Problem
I’m using SSH to connect to a Linux system (Putty). I need to keep a process going over night, so I thought I’d start it in the background (with an ampersand at the end of the command) and route the output to a file.
That, to my astonishment, does not work. The process comes to a halt as soon as I close the Putty window.
What can I do to keep that from happening?
Asked by GetFree
Solution #1
Take a look at the “nohup” app.
Answered by JesperE
Solution #2
I would advise you to use GNU Screen. It lets you disconnect from the server while keeping all of your processes running. I’m not sure how I survived without it before I discovered it.
Answered by gpojd
Solution #3
The process receives the SIGHUP signal when the session is closed, which it appears to ignore. To avoid this, use the nohup command when starting the process or the bash built-in command disown -h after the process has started:
> help disown
disown: disown [-h] [-ar] [jobspec ...]
By default, removes each JOBSPEC argument from the table of active jobs.
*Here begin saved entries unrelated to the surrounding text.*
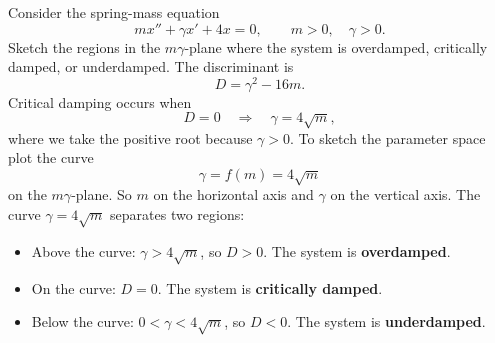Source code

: \documentclass[10pt,letterpaper]{article}
\begin{document}
\begin{example}[3]{
Consider the spring-mass equation
\[
mx''+\gamma x'+4x=0,
\qquad m>0,\quad \gamma>0.
\]
Sketch the regions in the $m\gamma$-plane where the system is
overdamped, critically damped, or underdamped.
}
The discriminant is
\[
D=\gamma^2-16m.
\]
Critical damping occurs when
\[
D=0
\quad\Rightarrow\quad
\gamma=4\sqrt{m},
\]
where we take the positive root because $\gamma>0$. To sketch the parameter space plot the curve
$$
    \gamma = f(m) = 4\sqrt{m} 
$$
on the $m\gamma$-plane. So $m$ on the horizontal axis and $\gamma$ on the vertical
axis. The curve $\gamma=4\sqrt{m}$ separates two regions:
\begin{itemize}
    \item Above the curve: $\gamma>4\sqrt{m}$, so $D>0$.
    The system is \textbf{overdamped}.
    \item On the curve: $D=0$.
    The system is \textbf{critically damped}.
    \item Below the curve: $0<\gamma<4\sqrt{m}$, so $D<0$.
    The system is \textbf{underdamped}.
\end{itemize}

\begin{figure}[H]
\centering
{}

\end{figure}
\end{example}
\end{document}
If the -h option is given, the job is not removed from the table, but is
marked so that SIGHUP is not sent to the job if the shell receives a
SIGHUP. The -a option, when JOBSPEC is not supplied, means to remove all
jobs from the job table; the -r option means to remove only running jobs.
Answered by Robert Gamble
Solution #4
daemonize? nohup? SCREEN? (tmux ftw, screen is a piece of garbage 😉
Simply double fork, as every other software has done since the beginning.
# ((exec sleep 30)&)
# grep PPid /proc/`pgrep sleep`/status
PPid: 1
# jobs
# disown
bash: disown: current: no such job
Bang! Finished:-) I’ve used it on a variety of programs and on a variety of old PCs. You can use redirects and other techniques to create a private channel between yourself and the process.
Create as coproc.sh:
#!/bin/bash
IFS=
run_in_coproc () {
echo "coproc[$1] -> main"
read -r; echo $REPLY
}
# dynamic-coprocess-generator. nice.
_coproc () {
local i o e n=${1//[^A-Za-z0-9_]}; shift
exec {i}<> <(:) {o}<> >(:) {e}<> >(:)
. /dev/stdin <<COPROC "${@}"
(("\$@")&) <&$i >&$o 2>&$e
$n=( $o $i $e )
COPROC
}
# pi-rads-of-awesome?
for x in {0..5}; do
_coproc COPROC$x run_in_coproc $x
declare -p COPROC$x
done
for x in COPROC{0..5}; do
. /dev/stdin <<RUN
read -r -u \${$x[0]}; echo \$REPLY
echo "$x <- main" >&\${$x[1]}
read -r -u \${$x[0]}; echo \$REPLY
RUN
done
and then
# ./coproc.sh
declare -a COPROC0='([0]="21" [1]="16" [2]="23")'
declare -a COPROC1='([0]="24" [1]="19" [2]="26")'
declare -a COPROC2='([0]="27" [1]="22" [2]="29")'
declare -a COPROC3='([0]="30" [1]="25" [2]="32")'
declare -a COPROC4='([0]="33" [1]="28" [2]="35")'
declare -a COPROC5='([0]="36" [1]="31" [2]="38")'
coproc[0] -> main
COPROC0 <- main
coproc[1] -> main
COPROC1 <- main
coproc[2] -> main
COPROC2 <- main
coproc[3] -> main
COPROC3 <- main
coproc[4] -> main
COPROC4 <- main
coproc[5] -> main
COPROC5 <- main
And there you go, spawn whatever. the <(:) opens an anonymous pipe via process substitution, which dies, but the pipe sticks around because you have a handle to it. I usually do a sleep 1 instead of : because its slightly racy, and I’d get a “file busy” error — never happens if a real command is ran (eg, command true)
“heredoc sourcing”:
. /dev/stdin <<EOF
[...]
EOF
This works on every shell I’ve tried, including busybox and others (initramfs). I’d never seen it done before, and I discovered it on my own while poking around; who knew source could accept args? However, it frequently acts as a much more manageable kind of evaluation, if such a thing exists.
Answered by anthonyrisinger
Solution #5
nohup blah &
Replace blah with the name of your process.